Data records:
※

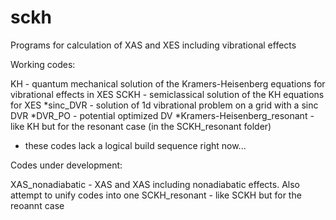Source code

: sckh
====

Programs for calculation of XAS and XES including vibrational effects

Working codes:

KH    - quantum mechanical solution of the Kramers-Heisenberg equations for vibrational effects in XES
SCKH  - semiclassical solution of the KH equations for XES
*sinc_DVR  - solution of 1d vibrational problem on a grid with a sinc DVR
*DVR_PO  - potential optimized DV
*Kramers-Heisenberg_resonant - like KH but for the resonant case (in the SCKH_resonant folder)

* these codes lack a logical build sequence right now...

Codes under development:

XAS_nonadiabatic  - XAS and XAS including nonadiabatic effects. Also attempt to unify codes into one
SCKH_resonant  - like SCKH but for the reoannt case






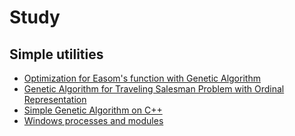 # Study



## Simple utilities

* [Optimization for Easom's function with Genetic Algorithm](https://github.com/Shempp/Study/tree/master/MATLAB/GA%20optimization)
* [Genetic Algorithm for Traveling Salesman Problem with Ordinal Representation](https://github.com/Shempp/Study/tree/master/MATLAB/TSP%20GA)
* [Simple Genetic Algorithm on C++](https://github.com/Shempp/Study/tree/master/C%2B%2B/SimpleGA)
* [Windows processes and modules](https://github.com/Shempp/Study/tree/master/C%2B%2B/WinProcessesAndModules)
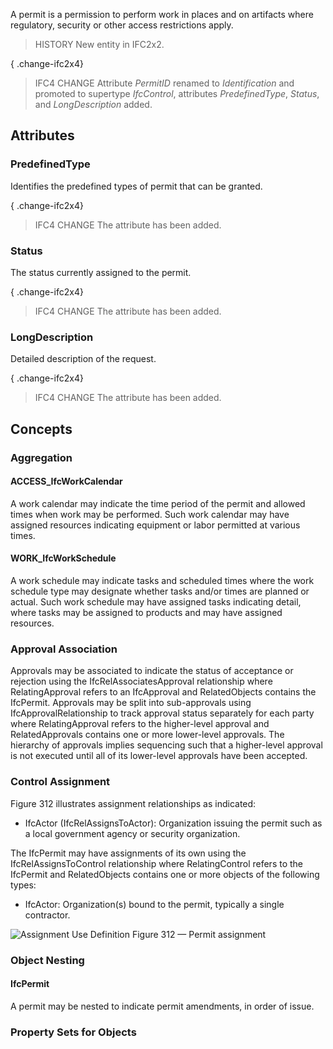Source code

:A permit is a permission to perform work in places and on artifacts where regulatory, security or other access restrictions apply.

<!-- end of short definition -->


> HISTORY New entity in IFC2x2.

{ .change-ifc2x4}
> IFC4 CHANGE Attribute _PermitID_ renamed to _Identification_ and promoted to supertype _IfcControl_, attributes _PredefinedType_, _Status_, and _LongDescription_ added.

## Attributes

### PredefinedType
Identifies the predefined types of permit that can be granted.

{ .change-ifc2x4}
> IFC4 CHANGE The attribute has been added.

### Status
The status currently assigned to the permit.

{ .change-ifc2x4}
> IFC4 CHANGE The attribute has been added.

### LongDescription
Detailed description of the request.

{ .change-ifc2x4}
> IFC4 CHANGE The attribute has been added.

## Concepts

### Aggregation



#### ACCESS_IfcWorkCalendar

A work calendar may indicate the time period of the permit and allowed times when work may be performed. Such work calendar may have assigned resources indicating equipment or labor permitted at various times.

#### WORK_IfcWorkSchedule

A work schedule may indicate tasks and scheduled times where the work schedule type may designate whether tasks and/or times are planned or actual. Such work schedule may have assigned tasks indicating detail, where tasks may be assigned to products and may have assigned resources.

### Approval Association

Approvals may be associated to indicate the status of acceptance or rejection using the IfcRelAssociatesApproval relationship where RelatingApproval refers to an IfcApproval and RelatedObjects contains the IfcPermit. Approvals may be split into sub-approvals using IfcApprovalRelationship to track approval status separately for each party where RelatingApproval refers to the higher-level approval and RelatedApprovals contains one or more lower-level approvals. The hierarchy of approvals implies sequencing such that a higher-level approval is not executed until all of its lower-level approvals have been accepted.

### Control Assignment

Figure 312 illustrates assignment relationships as indicated:


* IfcActor (IfcRelAssignsToActor): Organization issuing the permit such as a local government agency or security organization.


 The IfcPermit may have assignments of its own using the IfcRelAssignsToControl relationship where RelatingControl refers to the IfcPermit and RelatedObjects contains one or more objects of the following types:

* IfcActor: Organization(s) bound to the permit, typically a single contractor.


![Assignment Use Definition](../../../../figures/ifcpermit-assignment.png)
Figure 312 — Permit assignment

### Object Nesting



#### IfcPermit

A permit may be nested to indicate permit amendments, in order of issue.

### Property Sets for Objects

※

• _TASK BRIEF_:
Reproduce exactly the section above that begins at the line containing "Approvals may be associated" and ends at the line containing "Figure 312 illustrates", leaving out all other lines.

• _FINAL ANSWER_:
Approvals may be associated to indicate the status of acceptance or rejection using the IfcRelAssociatesApproval relationship where RelatingApproval refers to an IfcApproval and RelatedObjects contains the IfcPermit. Approvals may be split into sub-approvals using IfcApprovalRelationship to track approval status separately for each party where RelatingApproval refers to the higher-level approval and RelatedApprovals contains one or more lower-level approvals. The hierarchy of approvals implies sequencing such that a higher-level approval is not executed until all of its lower-level approvals have been accepted.

### Control Assignment

Figure 312 illustrates assignment relationships as indicated:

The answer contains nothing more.